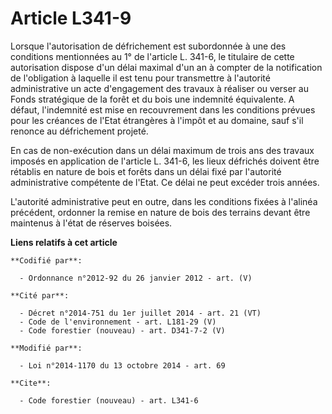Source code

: # Article L341-9

Lorsque l'autorisation de défrichement est subordonnée à une des conditions mentionnées au 1° de l'article L. 341-6, le
titulaire de cette autorisation dispose d'un délai maximal d'un an à compter de la notification de l'obligation à laquelle il
est tenu pour transmettre à l'autorité administrative un acte d'engagement des travaux à réaliser ou verser au Fonds
stratégique de la forêt et du bois une indemnité équivalente. A défaut, l'indemnité est mise en recouvrement dans les
conditions prévues pour les créances de l'Etat étrangères à l'impôt et au domaine, sauf s'il renonce au défrichement
projeté. 

En cas de non-exécution dans un délai maximum de trois ans des travaux imposés en application de l'article L. 341-6, les
lieux défrichés doivent être rétablis en nature de bois et forêts dans un délai fixé par l'autorité administrative compétente
de l'Etat. Ce délai ne peut excéder trois années. 

L'autorité administrative peut en outre, dans les conditions fixées à l'alinéa précédent, ordonner la remise en nature de
bois des terrains devant être maintenus à l'état de réserves boisées.

**Liens relatifs à cet article**

	**Codifié par**:

	  - Ordonnance n°2012-92 du 26 janvier 2012 - art. (V)

	**Cité par**:

	  - Décret n°2014-751 du 1er juillet 2014 - art. 21 (VT)
	  - Code de l'environnement - art. L181-29 (V)
	  - Code forestier (nouveau) - art. D341-7-2 (V)

	**Modifié par**:

	  - Loi n°2014-1170 du 13 octobre 2014 - art. 69

	**Cite**:

	  - Code forestier (nouveau) - art. L341-6
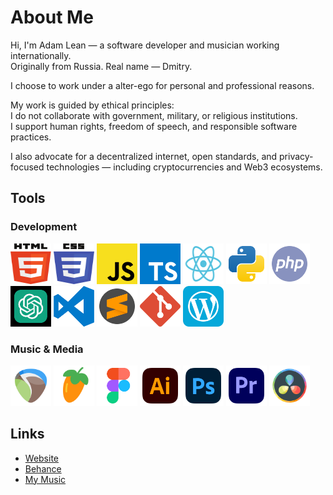 # About Me

Hi, I'm Adam Lean — a software developer and musician working internationally.  
Originally from Russia. Real name — Dmitry.

I choose to work under a alter-ego for personal and professional reasons.

My work is guided by ethical principles:  
I do not collaborate with government, military, or religious institutions.  
I support human rights, freedom of speech, and responsible software practices.

I also advocate for a decentralized internet, open standards, and privacy-focused technologies — including cryptocurrencies and Web3 ecosystems.

## Tools

### Development

<img src="./public/assets/svg/html5.svg" width="65" height="65"> <img src="./public/assets/svg/css3.svg" width="65" height="65"> <img src="./public/assets/svg/JS.svg" width="65" height="65"> <img src="./public/assets/svg/typescript-logo-svgrepo-com.svg" width="65" height="65"> <img src="./public/assets/svg/React.svg" width="65" height="65"> <img src="./public/assets/svg/python.svg" width="65" height="65"> <img src="./public/assets/svg/php.svg" width="65" height="65"> <img src="./public/assets/svg/chatgpt.svg" width="65" height="65" color="green">
<img src="./public/assets/svg/visual-studio-code-logo-svgrepo-com.svg" width="65" height="65"> <img src="./public/assets/svg/sublime-text-svgrepo-com.svg" width="65" height="65"> <img src="./public/assets/svg/git-icon-logo-svgrepo-com.svg" width="65" height="65"> <img src="./public/assets/svg/wordpress.svg" width="65" height="65">

### Music & Media

<img src="./public/assets/svg/reaper.svg" width="65" height="65"> <img src="./public/assets/svg/flstudio.svg" width="65" height="65"> <img src="./public/assets/svg/figma-svgrepo-com.svg" width="65" height="65"> <img src="./public/assets/svg/adobe-illustrator-svgrepo-com.svg" width="65" height="65">
<img src="./public/assets/svg/adobe-photoshop-svgrepo-com.svg" width="65" height="65"> <img src="./public/assets/svg/adobe-premiere-svgrepo-com.svg" width="65" height="65"> <img src="./public/assets/svg/davinci.svg" width="65" height="65">

## Links

- [Website](https://adamlean.netlify.app/)
- [Behance](https://www.behance.net/adamlean92)
- [My Music](https://soundcloud.com/mastamonk36)
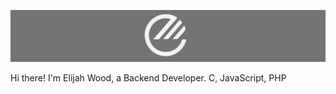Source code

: ![TheElijahWoodGif](ItsElijahWood.png)

Hi there! I'm Elijah Wood, a Backend Developer. C, JavaScript, PHP
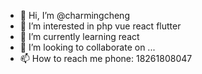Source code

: - 👋 Hi, I’m @charmingcheng
- 👀 I’m interested in php vue react flutter
- 🌱 I’m currently learning react
- 💞️ I’m looking to collaborate on ...
- 📫 How to reach me phone: 18261808047

<!---
charmingcheng/charmingcheng is a ✨ special ✨ repository because its `README.md` (this file) appears on your GitHub profile.
You can click the Preview link to take a look at your changes.
--->
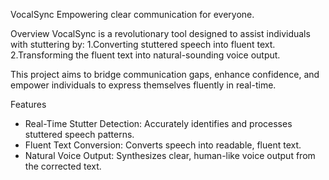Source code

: VocalSync
Empowering clear communication for everyone.

Overview
VocalSync is a revolutionary tool designed to assist individuals with stuttering by:
1.Converting stuttered speech into fluent text.
2.Transforming the fluent text into natural-sounding voice output.

This project aims to bridge communication gaps, enhance confidence, and empower individuals to express themselves fluently in real-time.

Features
* Real-Time Stutter Detection: Accurately identifies and processes stuttered speech patterns.
* Fluent Text Conversion: Converts speech into readable, fluent text.
* Natural Voice Output: Synthesizes clear, human-like voice output from the corrected text.


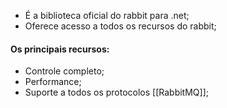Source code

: - É a biblioteca oficial do rabbit para .net;
- Oferece acesso a todos os recursos do rabbit;

#### Os principais recursos:
- Controle completo;
- Performance;
- Suporte a todos os protocolos [[RabbitMQ]];


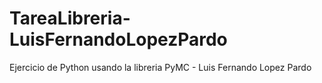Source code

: # TareaLibreria-LuisFernandoLopezPardo
Ejercicio de Python usando la libreria PyMC - Luis Fernando Lopez Pardo

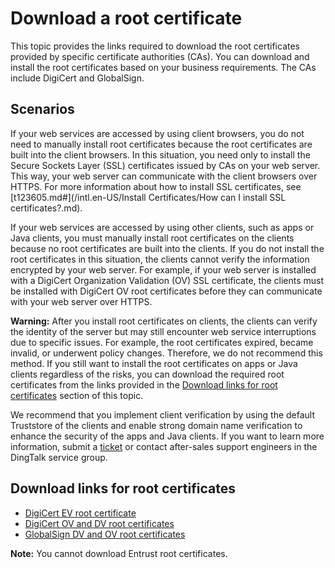 # Download a root certificate

This topic provides the links required to download the root certificates provided by specific certificate authorities \(CAs\). You can download and install the root certificates based on your business requirements. The CAs include DigiCert and GlobalSign.

## Scenarios

If your web services are accessed by using client browsers, you do not need to manually install root certificates because the root certificates are built into the client browsers. In this situation, you need only to install the Secure Sockets Layer \(SSL\) certificates issued by CAs on your web server. This way, your web server can communicate with the client browsers over HTTPS. For more information about how to install SSL certificates, see [t123605.md\#](/intl.en-US/Install Certificates/How can I install SSL certificates?.md).

If your web services are accessed by using other clients, such as apps or Java clients, you must manually install root certificates on the clients because no root certificates are built into the clients. If you do not install the root certificates in this situation, the clients cannot verify the information encrypted by your web server. For example, if your web server is installed with a DigiCert Organization Validation \(OV\) SSL certificate, the clients must be installed with DigiCert OV root certificates before they can communicate with your web server over HTTPS.

**Warning:** After you install root certificates on clients, the clients can verify the identity of the server but may still encounter web service interruptions due to specific issues. For example, the root certificates expired, became invalid, or underwent policy changes. Therefore, we do not recommend this method. If you still want to install the root certificates on apps or Java clients regardless of the risks, you can download the required root certificates from the links provided in the [Download links for root certificates](#section_hve_mh4_1gv) section of this topic.

We recommend that you implement client verification by using the default Truststore of the clients and enable strong domain name verification to enhance the security of the apps and Java clients. If you want to learn more information, submit a [ticket](https://ticket-intl.console.aliyun.com/#/ticket/add/?productId=80) or contact after-sales support engineers in the DingTalk service group.

## Download links for root certificates

-   [DigiCert EV root certificate](http://docs-aliyun.cn-hangzhou.oss.aliyun-inc.com/assets/attach/170239/cn_zh/1597374203590/Digicert-EV-root.cer)
-   [DigiCert OV and DV root certificates](http://docs-aliyun.cn-hangzhou.oss.aliyun-inc.com/assets/attach/170239/cn_zh/1597374262030/Digicert-OV-DV-root.cer)
-   [GlobalSign DV and OV root certificates](http://docs-aliyun.cn-hangzhou.oss.aliyun-inc.com/assets/attach/182164/cn_zh/1620365676642/GlobalSign-DV%26OV-root.cer)

**Note:** You cannot download Entrust root certificates.

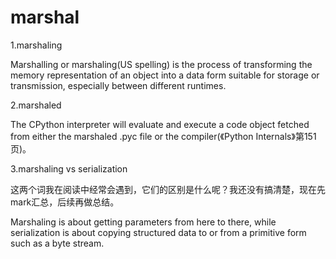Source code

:# marshal

1.marshaling

Marshalling or marshaling(US spelling) is the process of transforming the memory representation of an object into a data form suitable for storage or transmission, especially between different runtimes.

2.marshaled

The CPython interpreter will evaluate and execute a code object fetched from either the marshaled .pyc file or the compiler(《Python Internals》第151页)。

3.marshaling vs serialization

这两个词我在阅读中经常会遇到，它们的区别是什么呢？我还没有搞清楚，现在先mark汇总，后续再做总结。

Marshaling is about getting parameters from here to there, while serialization is about copying structured data to or from a primitive form such as a byte stream.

================================

**Task instructions:**
Would you copy out, exactly and with no pictures, only the lines above from the one that contains "[GlobalSign DV and" through the one that contains "1.marshaling"?

**Result:**
-   [GlobalSign DV and OV root certificates](http://docs-aliyun.cn-hangzhou.oss.aliyun-inc.com/assets/attach/182164/cn_zh/1620365676642/GlobalSign-DV%26OV-root.cer)

**Note:** You cannot download Entrust root certificates.

Source code

:# marshal

1.marshaling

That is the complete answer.